What some of us have called self-censorship, I call common sense. So, instead of playing for the galleries, let us be honest with ourselves. We CHOOSE to censor ourselves NOT because we are worried about being sent to jail but because we are too dependent on one source of revenue, the government teat.

The image of the state, muzzling the press is simply untrue. All we have to do is look online and see what exactly unfolds in the blogosphere. I, personally, have written hard-hitting posts and I have named names. I have started online petitions and questioned some people’s intelligence. Have I ever received a single threatening call from an irate official (never mind a drive to a secret prison)? No. Actually, funny enough, I’ve often later had great working relations with most of them.
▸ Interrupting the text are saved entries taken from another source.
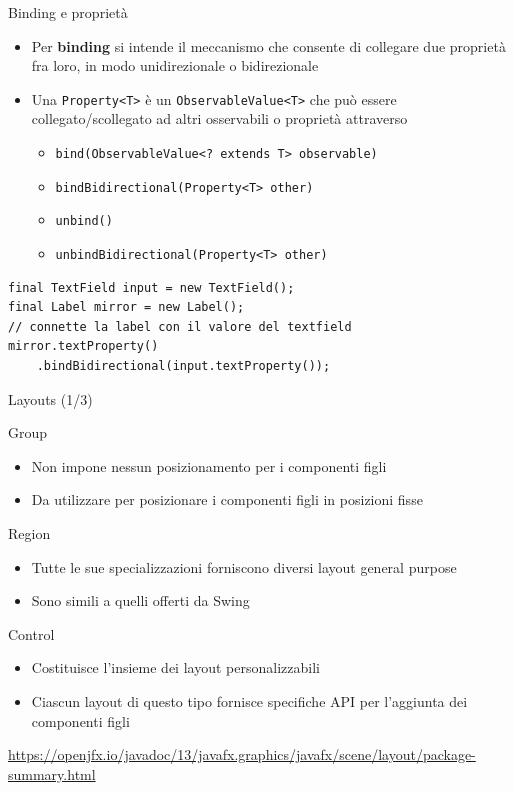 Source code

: \documentclass[xcolor=dvipsnames,presentation]{beamer}
\begin{document}
\begin{frame}[fragile]{Binding e proprietà}

\begin{itemize}
\item Per \textbf{binding} si intende il meccanismo che consente di collegare due proprietà fra loro, in modo unidirezionale o bidirezionale
\item Una \texttt{Property<T>} è un \texttt{ObservableValue<T>} che può essere collegato/scollegato ad altri osservabili o proprietà attraverso
\begin{itemize}
\item \texttt{bind(ObservableValue<? extends T> observable)}
\item \texttt{bindBidirectional(Property<T> other)}
\item \texttt{unbind()}
\item \texttt{unbindBidirectional(Property<T> other)}
\end{itemize}
\end{itemize}

\begin{lstlisting}
final TextField input = new TextField();
final Label mirror = new Label();
// connette la label con il valore del textfield
mirror.textProperty()
    .bindBidirectional(input.textProperty());
\end{lstlisting}

\end{frame}

\begin{frame}{Layouts (1/3)}
\begin{block}{Group}
\begin{itemize}
\item Non impone nessun posizionamento per i componenti figli
\item Da utilizzare per posizionare i componenti figli in posizioni fisse
\end{itemize}
\end{block}

\begin{block}{Region}
\begin{itemize}
\item Tutte le sue specializzazioni forniscono diversi layout general purpose
\item Sono simili a quelli offerti da Swing
\end{itemize}
\end{block}

\begin{block}{Control}
\begin{itemize}
\item Costituisce l'insieme dei layout personalizzabili
\item Ciascun layout di questo tipo fornisce specifiche API per l'aggiunta dei componenti figli
\end{itemize}
\end{block}
\url{https://openjfx.io/javadoc/13/javafx.graphics/javafx/scene/layout/package-summary.html}
\end{frame}
\end{document}
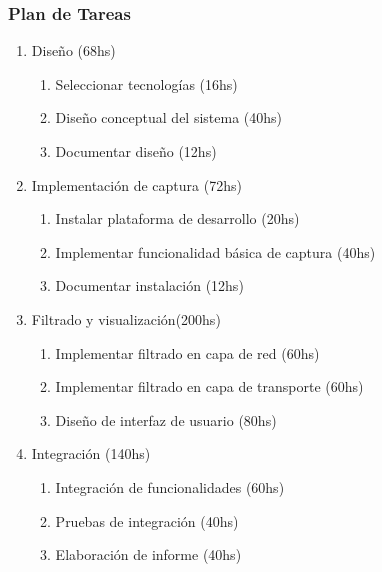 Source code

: \subsubsection*{Plan de Tareas}
\begin{enumerate}
	\item Diseño (68hs)
	\begin{enumerate}
		\item Seleccionar tecnologías (16hs)
		\item Diseño conceptual del sistema (40hs)
		\item Documentar diseño (12hs)
	\end{enumerate}
	\item Implementación de captura (72hs)
	\begin{enumerate}
		\item Instalar plataforma de desarrollo (20hs)
		\item Implementar funcionalidad básica de captura (40hs)
		\item Documentar instalación (12hs)
	\end{enumerate}
	\item Filtrado y visualización(200hs)
	\begin{enumerate}
		\item Implementar filtrado en capa de red (60hs)
		\item Implementar filtrado en capa de transporte (60hs)
		\item Diseño de interfaz de usuario (80hs)
	\end{enumerate}
	\item Integración (140hs)
	\begin{enumerate}
		\item Integración de funcionalidades (60hs)
		\item Pruebas de integración (40hs)
		\item Elaboración de informe (40hs)
	\end{enumerate}
\end{enumerate}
Instead of crying self-censorship and complaining about government ads, why don’t you give the public what it wants? An interesting, well-researched story that impacts their lives. They will then BUY your product. Why don’t you stop depending on the mega advertisers and instead work on getting more SME’s to invest in your product? Why don’t you embrace the online world?

I can bet you all one thing; as soon as there is a large enough private sector that is willing to spend some advertising dollars, we will see the end of ‘self-censorship’.